*** Opening of Data under study ***

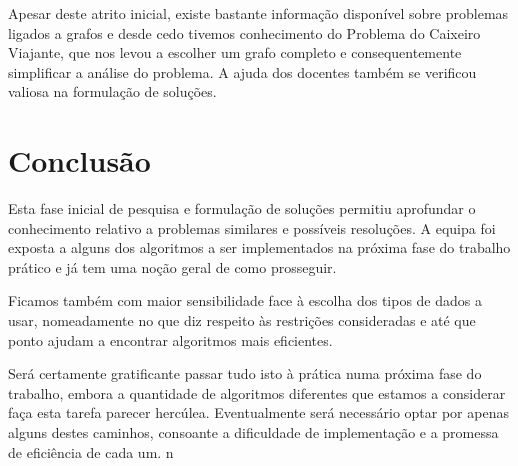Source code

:\documentclass[12pt,a4paper,reqno]{report}
\numberwithin{equation}{section}
\begin{document}
Apesar deste atrito inicial, existe bastante informação disponível sobre problemas ligados a grafos e desde cedo tivemos conhecimento do Problema do Caixeiro Viajante, que nos levou a escolher um grafo completo e consequentemente simplificar a análise do problema. A ajuda dos docentes também se verificou valiosa na formulação de soluções.

\chapter{Conclusão}

Esta fase inicial de pesquisa e formulação de soluções permitiu aprofundar o conhecimento relativo a problemas similares e possíveis resoluções. A equipa foi exposta a alguns dos algoritmos a ser implementados na próxima fase do trabalho prático e já tem uma noção geral de como prosseguir.

Ficamos também com maior sensibilidade face à escolha dos tipos de dados a usar, nomeadamente no que diz respeito às restrições consideradas e até que ponto ajudam a encontrar algoritmos mais eficientes.

Será certamente gratificante passar tudo isto à prática numa próxima fase do trabalho, embora a quantidade de algoritmos diferentes que estamos a considerar faça esta tarefa parecer hercúlea. Eventualmente será necessário optar por apenas alguns destes caminhos, consoante a dificuldade de implementação e a promessa de eficiência de cada um. n



\end{document}
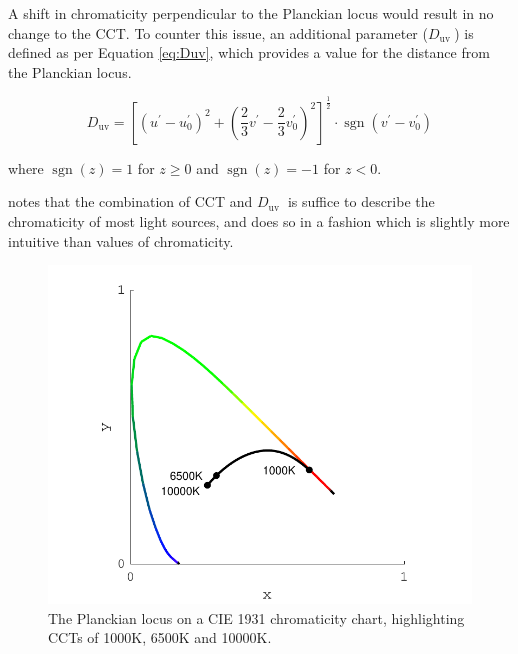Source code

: A shift in chromaticity perpendicular to the Planckian locus would result in no change to the \gls{CCT}. To counter this issue, an additional parameter ($D_{\text {uv }}$) is defined \citep{ohno_practical_2014} as per Equation \ref{eq:Duv}, which provides a value for the distance from the Planckian locus.

\begin{equation}
D_{\mathrm{uv}}=\left[\left(u^{\prime}-u_{0}^{\prime}\right)^{2}+\left(\frac{2}{3} v^{\prime}-\frac{2}{3} v_{0}^{\prime}\right)^{2}\right]^{\frac{1}{2}} \cdot \operatorname{sgn}\left(v^{\prime}-v_{0}^{\prime}\right)
\label{eq:Duv}
\end{equation}

where $\operatorname{sgn}(z)=1$ for $z\geq0$ and $\operatorname{sgn}(z)=-1$ for $z<0$.

\citet{ohno_practical_2014} notes that the combination of \gls{CCT} and $D_{\text {uv }}$ is suffice to describe the chromaticity of most light sources, and does so in a fashion which is slightly more intuitive than values of chromaticity.

\begin{figure}[htbp]
\includegraphics[max width=\textwidth]{figs/LitRev/BBR.pdf}
\caption{The Planckian locus on a \gls{CIE} 1931 chromaticity chart, highlighting \glspl{CCT} of 1000K, 6500K and 10000K.}
\label{fig:BBR}
\end{figure}

\clearpage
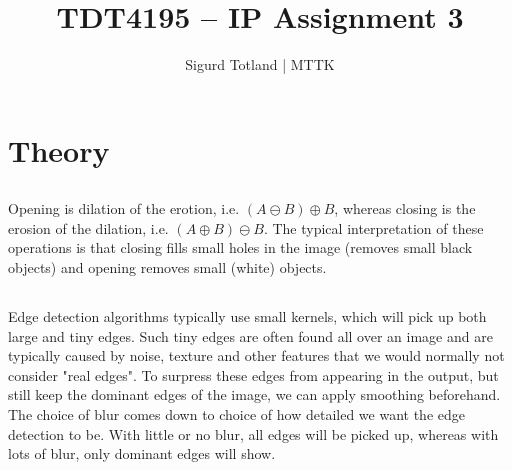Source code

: \documentclass[]{article}
\title{TDT4195 – IP Assignment 3}
\author{Sigurd Totland | MTTK}
\begin{document}
\maketitle

\section{Theory}
\subsection{}
Opening is dilation of the erotion, i.e. $(A \ominus B) \oplus B$, whereas closing is the erosion of the dilation, i.e. $(A \oplus B) \ominus B$. The typical interpretation of these operations is that closing fills small holes in the image (removes small black objects) and opening removes small (white) objects.

\subsection{}
Edge detection algorithms typically use small kernels, which will pick up both large and tiny edges. Such tiny edges are often found all over an image and are typically caused by noise, texture and other features that we would normally not consider "real edges". To surpress these edges from appearing in the output, but still keep the dominant edges of the image, we can apply smoothing beforehand. The choice of blur comes down to choice of how detailed we want the edge detection to be. With little or no blur, all edges will be picked up, whereas with lots of blur, only dominant edges will show.

\subsection{}
\end{document}
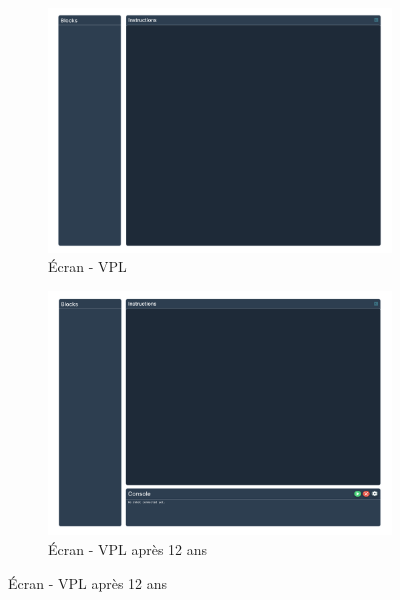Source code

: \begin{figure}[H]
    \begin{subfigure}{0.45\linewidth}
        \centering
        \includegraphics[width=\linewidth]{figures//VPL.png}
        \caption{\label{fig:vpl} Écran - VPL}
    \end{subfigure}
    \hfill
    \begin{subfigure}{0.45\linewidth}
        \centering
        \includegraphics[width=\linewidth]{figures//VPL advanced.png}
        \caption{\label{fig:vpl_advanced} Écran - VPL après 12 ans}
    \end{subfigure}

    \vspace{0.5cm}


\end{figure}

*** Close of Data under study ***

**Exercise aim**
Word for word, restate all of the entries above and leave each picture out.

**Your response**
Source code

:\documentclass[12pt,a4paper,reqno]{report}
\numberwithin{equation}{section}
\begin{document}
Apesar deste atrito inicial, existe bastante informação disponível sobre problemas ligados a grafos e desde cedo tivemos conhecimento do Problema do Caixeiro Viajante, que nos levou a escolher um grafo completo e consequentemente simplificar a análise do problema. A ajuda dos docentes também se verificou valiosa na formulação de soluções.

\chapter{Conclusão}

Esta fase inicial de pesquisa e formulação de soluções permitiu aprofundar o conhecimento relativo a problemas similares e possíveis resoluções. A equipa foi exposta a alguns dos algoritmos a ser implementados na próxima fase do trabalho prático e já tem uma noção geral de como prosseguir.

Ficamos também com maior sensibilidade face à escolha dos tipos de dados a usar, nomeadamente no que diz respeito às restrições consideradas e até que ponto ajudam a encontrar algoritmos mais eficientes.

Será certamente gratificante passar tudo isto à prática numa próxima fase do trabalho, embora a quantidade de algoritmos diferentes que estamos a considerar faça esta tarefa parecer hercúlea. Eventualmente será necessário optar por apenas alguns destes caminhos, consoante a dificuldade de implementação e a promessa de eficiência de cada um. n



\end{document}
Source code

: A shift in chromaticity perpendicular to the Planckian locus would result in no change to the \gls{CCT}. To counter this issue, an additional parameter ($D_{\text {uv }}$) is defined \citep{ohno_practical_2014} as per Equation \ref{eq:Duv}, which provides a value for the distance from the Planckian locus.

\begin{equation}
D_{\mathrm{uv}}=\left[\left(u^{\prime}-u_{0}^{\prime}\right)^{2}+\left(\frac{2}{3} v^{\prime}-\frac{2}{3} v_{0}^{\prime}\right)^{2}\right]^{\frac{1}{2}} \cdot \operatorname{sgn}\left(v^{\prime}-v_{0}^{\prime}\right)
\label{eq:Duv}
\end{equation}

where $\operatorname{sgn}(z)=1$ for $z\geq0$ and $\operatorname{sgn}(z)=-1$ for $z<0$.

\citet{ohno_practical_2014} notes that the combination of \gls{CCT} and $D_{\text {uv }}$ is suffice to describe the chromaticity of most light sources, and does so in a fashion which is slightly more intuitive than values of chromaticity.

\begin{figure}[htbp]
\includegraphics[max width=\textwidth]{figs/LitRev/BBR.pdf}
\caption{The Planckian locus on a \gls{CIE} 1931 chromaticity chart, highlighting \glspl{CCT} of 1000K, 6500K and 10000K.}
\label{fig:BBR}
\end{figure}

\clearpage
Source code

: \documentclass[]{article}
\title{TDT4195 – IP Assignment 3}
\author{Sigurd Totland | MTTK}
\begin{document}
\maketitle

\section{Theory}
\subsection{}
Opening is dilation of the erotion, i.e. $(A \ominus B) \oplus B$, whereas closing is the erosion of the dilation, i.e. $(A \oplus B) \ominus B$. The typical interpretation of these operations is that closing fills small holes in the image (removes small black objects) and opening removes small (white) objects.

\subsection{}
Edge detection algorithms typically use small kernels, which will pick up both large and tiny edges. Such tiny edges are often found all over an image and are typically caused by noise, texture and other features that we would normally not consider "real edges". To surpress these edges from appearing in the output, but still keep the dominant edges of the image, we can apply smoothing beforehand. The choice of blur comes down to choice of how detailed we want the edge detection to be. With little or no blur, all edges will be picked up, whereas with lots of blur, only dominant edges will show.

\subsection{}
\end{document}
Source code

: \begin{figure}[H]
    \begin{subfigure}{0.45\linewidth}
        \centering
        \includegraphics[width=\linewidth]{figures//VPL.png}
        \caption{\label{fig:vpl} Écran - VPL}
    \end{subfigure}
    \hfill
    \begin{subfigure}{0.45\linewidth}
        \centering
        \includegraphics[width=\linewidth]{figures//VPL advanced.png}
        \caption{\label{fig:vpl_advanced} Écran - VPL après 12 ans}
    \end{subfigure}

    \vspace{0.5cm}


\end{figure}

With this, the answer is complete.